Most people are not surprised to learn of the fact that credit cards owned by innocent people can be easily bought on the Dark Web, the dark net used by drug dealers, hackers, and other shady characters. What is newsworthy is the name of the Dark Net company whose program can buy credit cards and disguise them from card-sending companies: “CardFraudster”.
As with many crime stories, credit card theft is not new. But thanks to a natural but rare convergence of market forces, it has become cheaper and easier to steal credit cards. There are several ways to steal credit cards: hacking databases containing cards, selling cards, or selling the cards to CardFraudster. Lately, CardFraudster has also discovered that their program can offer its buyers credit cards with much higher limits than its customers typically have. As of 2014, CardFraudster was processing $10 million in sales a month, at a profit margin of 99 percent. The company is now worth more than $300 million.
The EBay of hackers now does sophisticated credit card credit card fraud.
It’s not completely clear as to how CardFraudster does this. CardFraudster claims to have “cut out the middleman” and protect against fraud by using established card-issuing companies who issue the cards. It might be adding fraud to a transaction where it previously did not have any intention of adding fraud. Or it might have a legal right to credit cards with huge credit limits.

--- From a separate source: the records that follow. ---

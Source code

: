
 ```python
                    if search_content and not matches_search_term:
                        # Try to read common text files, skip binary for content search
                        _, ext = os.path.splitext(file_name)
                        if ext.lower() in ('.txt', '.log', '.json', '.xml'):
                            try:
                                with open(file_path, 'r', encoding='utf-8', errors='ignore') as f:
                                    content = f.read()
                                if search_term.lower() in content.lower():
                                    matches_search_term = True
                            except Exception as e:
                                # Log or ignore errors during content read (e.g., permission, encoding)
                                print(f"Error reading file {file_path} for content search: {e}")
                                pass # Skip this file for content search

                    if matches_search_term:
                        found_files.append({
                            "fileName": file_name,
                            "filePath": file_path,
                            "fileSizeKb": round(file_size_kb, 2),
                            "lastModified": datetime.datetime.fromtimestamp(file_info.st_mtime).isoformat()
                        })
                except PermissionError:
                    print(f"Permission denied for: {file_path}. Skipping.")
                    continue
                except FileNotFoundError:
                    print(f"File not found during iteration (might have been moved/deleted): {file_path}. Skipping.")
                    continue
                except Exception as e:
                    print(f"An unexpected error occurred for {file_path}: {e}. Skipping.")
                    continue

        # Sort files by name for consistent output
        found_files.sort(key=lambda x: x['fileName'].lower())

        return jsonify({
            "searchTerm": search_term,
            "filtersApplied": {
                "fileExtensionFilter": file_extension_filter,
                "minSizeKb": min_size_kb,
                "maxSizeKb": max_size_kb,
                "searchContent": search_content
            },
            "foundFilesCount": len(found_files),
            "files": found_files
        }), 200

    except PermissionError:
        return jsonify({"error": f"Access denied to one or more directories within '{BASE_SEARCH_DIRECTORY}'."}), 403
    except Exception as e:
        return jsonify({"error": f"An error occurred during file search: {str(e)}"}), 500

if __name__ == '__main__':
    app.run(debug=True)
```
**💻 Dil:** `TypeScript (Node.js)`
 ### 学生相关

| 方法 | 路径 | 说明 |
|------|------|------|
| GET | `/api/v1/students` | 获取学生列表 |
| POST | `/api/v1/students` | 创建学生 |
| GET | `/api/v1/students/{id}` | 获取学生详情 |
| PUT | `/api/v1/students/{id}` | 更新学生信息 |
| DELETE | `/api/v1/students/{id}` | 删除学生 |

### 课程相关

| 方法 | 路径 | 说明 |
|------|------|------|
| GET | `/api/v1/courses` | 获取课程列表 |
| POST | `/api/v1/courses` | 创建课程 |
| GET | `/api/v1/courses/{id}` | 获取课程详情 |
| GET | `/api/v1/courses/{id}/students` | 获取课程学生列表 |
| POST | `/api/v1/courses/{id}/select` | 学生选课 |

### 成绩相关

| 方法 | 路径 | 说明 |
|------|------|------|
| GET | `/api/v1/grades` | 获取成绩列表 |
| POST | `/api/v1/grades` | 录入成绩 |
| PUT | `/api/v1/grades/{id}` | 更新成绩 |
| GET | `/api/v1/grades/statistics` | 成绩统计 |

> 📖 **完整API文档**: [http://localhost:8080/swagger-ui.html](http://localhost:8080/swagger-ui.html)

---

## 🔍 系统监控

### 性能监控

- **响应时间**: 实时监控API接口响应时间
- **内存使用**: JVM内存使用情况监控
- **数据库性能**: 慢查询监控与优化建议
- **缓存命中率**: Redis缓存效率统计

It is also not clear how CardFraudster would use all the credit card data it is pouring out. As Forbes notes, the company reports an extremely small default rate:
Keep in mind, too, that CardFraudster’s default rate in 2018 was just 0.01 percent. In other words, 99.1 percent of CardFraudster’s buyers did not actually have fraud. More than 97 percent of its sellers did not actually have fraud. On top of that, for those sellers that did have fraud, the default rate was just 0.01 percent.
It’s possible CardFraudster is using their cards to buy other private data. A business, of course, could use bank cards to make financial transactions. But there is no requirement that the business needs to use its card to complete the transaction. Businesses are not required to buy security or disclose the existence of a credit card. If they routinely used the credit card to buy other data, that would constitute violations of the law.
The basic fact is that it’s much easier for data thieves to steal credit cards and alter data than it is to steal actual money. Having a good credit card, coupled with the high processing fee, is a powerful incentive to buy lots of money. Robust reporting of the creation of the credit card Dark Net is a good indication that the privacy controls in place now are not nearly strong enough to prevent a huge and growing amount of fraud.